Content starts

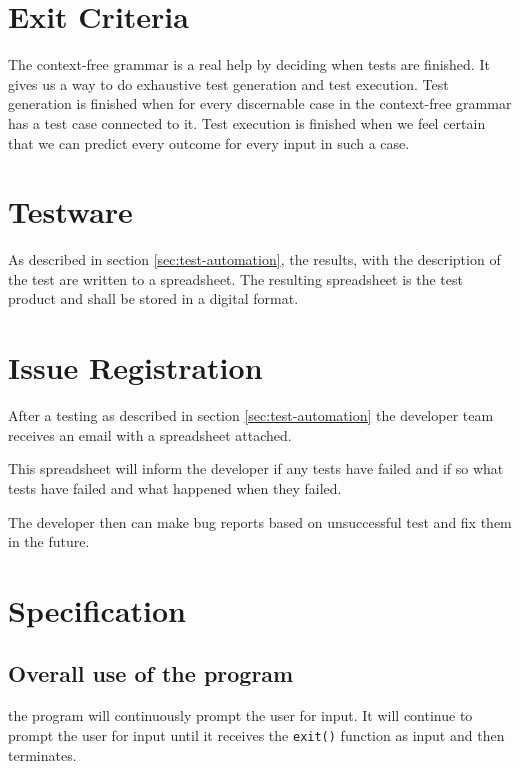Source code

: \documentclass[11pt,a4paper]{article}
\begin{document}
\section{Exit Criteria}

The context-free grammar is a real help by deciding when tests are finished. It gives us a way to do exhaustive test generation and test execution.
Test generation is finished when for every discernable case in the context-free grammar has a test case connected to it.
Test execution is finished when we feel certain that we can predict every outcome for every input in such a case.



\section{Testware}

As described in section \ref{sec:test-automation}, the results, with
the description of the test are written to a spreadsheet. The
resulting spreadsheet is the test product and shall be stored in a
digital format.


\section{Issue Registration}

After a testing as described in section \ref{sec:test-automation} the
developer team receives an email with a spreadsheet attached.

This spreadsheet will inform the developer if any tests have failed
and if so what tests have failed and what happened when they failed.

The developer then can make bug reports based on unsuccessful test and
fix them in the future.


\appendix
\section{Specification} \label{app:specification}
\subsection{Overall use of the program}
the program will continuously prompt the user for input. It will
continue to prompt the user for input until it receives the
\texttt{exit()} function as input and then terminates.
\end{document}

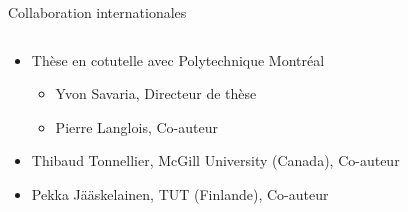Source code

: \documentclass[t,compress,mathserif,12pt,xcolor=dvipsnames]{beamer}
\begin{document}
\begin{frame}[t]{Collaboration internationales}
  \begin{minipage}[t][5.0cm][t]{\textwidth}
    \begin{columns}[T]
      \begin{column}{0.63\textwidth}
        \begin{itemize}
          \item<+-> Thèse en cotutelle avec Polytechnique Montréal
          \begin{itemize}
          \item<1-> Yvon Savaria, Directeur de thèse
          \item<1-> Pierre Langlois, Co-auteur
          \end{itemize}
          \item<+-> Thibaud Tonnellier, McGill University (Canada), Co-auteur
          \item<+-> Pekka Jääskelainen, TUT (Finlande), Co-auteur
        \end{itemize}      \end{column}
      \begin{column}{0.04\textwidth}
      \end{column}
      \begin{column}{0.33\textwidth}
      \centering

\end{column}
\end{columns}
\end{minipage}
\end{frame}
\end{document}
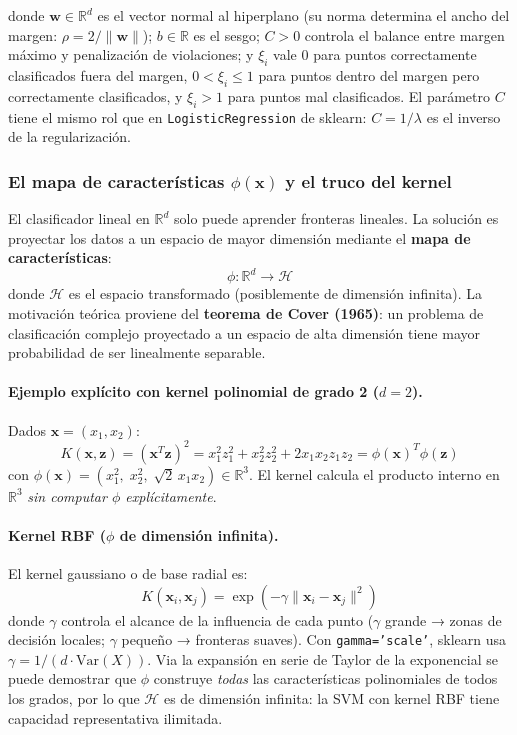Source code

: \documentclass[spanish]{article}
\begin{document}
donde $\mathbf{w} \in \mathbb{R}^d$ es el vector normal al hiperplano (su norma determina el ancho del margen: $\rho = 2/\|\mathbf{w}\|$); $b \in \mathbb{R}$ es el sesgo; $C > 0$ controla el balance entre margen máximo y penalización de violaciones; y $\xi_i$ vale 0 para puntos correctamente clasificados fuera del margen, $0 < \xi_i \leq 1$ para puntos dentro del margen pero correctamente clasificados, y $\xi_i > 1$ para puntos mal clasificados. El parámetro $C$ tiene el mismo rol que en \texttt{LogisticRegression} de sklearn: $C = 1/\lambda$ es el inverso de la regularización.

\subsubsection{El mapa de características $\phi(\mathbf{x})$ y el truco del kernel}

El clasificador lineal en $\mathbb{R}^d$ solo puede aprender fronteras lineales. La solución es proyectar los datos a un espacio de mayor dimensión mediante el \textbf{mapa de características}:
\begin{equation}
\phi: \mathbb{R}^d \longrightarrow \mathcal{H}
\end{equation}
donde $\mathcal{H}$ es el espacio transformado (posiblemente de dimensión infinita). La motivación teórica proviene del \textbf{teorema de Cover (1965)}: un problema de clasificación complejo proyectado a un espacio de alta dimensión tiene mayor probabilidad de ser linealmente separable.

\paragraph{Ejemplo explícito con kernel polinomial de grado 2 ($d=2$).} Dados $\mathbf{x} = (x_1, x_2)$:
\begin{equation}
K(\mathbf{x}, \mathbf{z}) = (\mathbf{x}^T \mathbf{z})^2 = x_1^2 z_1^2 + x_2^2 z_2^2 + 2 x_1 x_2 z_1 z_2 = \phi(\mathbf{x})^T\phi(\mathbf{z})
\end{equation}
con $\phi(\mathbf{x}) = (x_1^2,\; x_2^2,\; \sqrt{2}\, x_1 x_2) \in \mathbb{R}^3$. El kernel calcula el producto interno en $\mathbb{R}^3$ \emph{sin computar $\phi$ explícitamente}.

\paragraph{Kernel RBF ($\phi$ de dimensión infinita).} El kernel gaussiano o de base radial es:
\begin{equation}
K(\mathbf{x}_i, \mathbf{x}_j) = \exp\!\left(-\gamma \|\mathbf{x}_i - \mathbf{x}_j\|^2\right)
\end{equation}
donde $\gamma$ controla el alcance de la influencia de cada punto ($\gamma$ grande → zonas de decisión locales; $\gamma$ pequeño → fronteras suaves). Con \texttt{gamma='scale'}, sklearn usa $\gamma = 1/(d \cdot \mathrm{Var}(X))$. Via la expansión en serie de Taylor de la exponencial se puede demostrar que $\phi$ construye \emph{todas} las características polinomiales de todos los grados, por lo que $\mathcal{H}$ es de dimensión infinita: la SVM con kernel RBF tiene capacidad representativa ilimitada.
\end{document}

Content ends

**Instructions for the task**
What you should repeat exactly is the run of lines from the top of the listing above through the line with "The developer then", without pictures.

**Response below**
Source code

: \documentclass[11pt,a4paper]{article}
\begin{document}
\section{Exit Criteria}

The context-free grammar is a real help by deciding when tests are finished. It gives us a way to do exhaustive test generation and test execution.
Test generation is finished when for every discernable case in the context-free grammar has a test case connected to it.
Test execution is finished when we feel certain that we can predict every outcome for every input in such a case.



\section{Testware}

As described in section \ref{sec:test-automation}, the results, with
the description of the test are written to a spreadsheet. The
resulting spreadsheet is the test product and shall be stored in a
digital format.


\section{Issue Registration}

After a testing as described in section \ref{sec:test-automation} the
developer team receives an email with a spreadsheet attached.

This spreadsheet will inform the developer if any tests have failed
and if so what tests have failed and what happened when they failed.

The developer then can make bug reports based on unsuccessful test and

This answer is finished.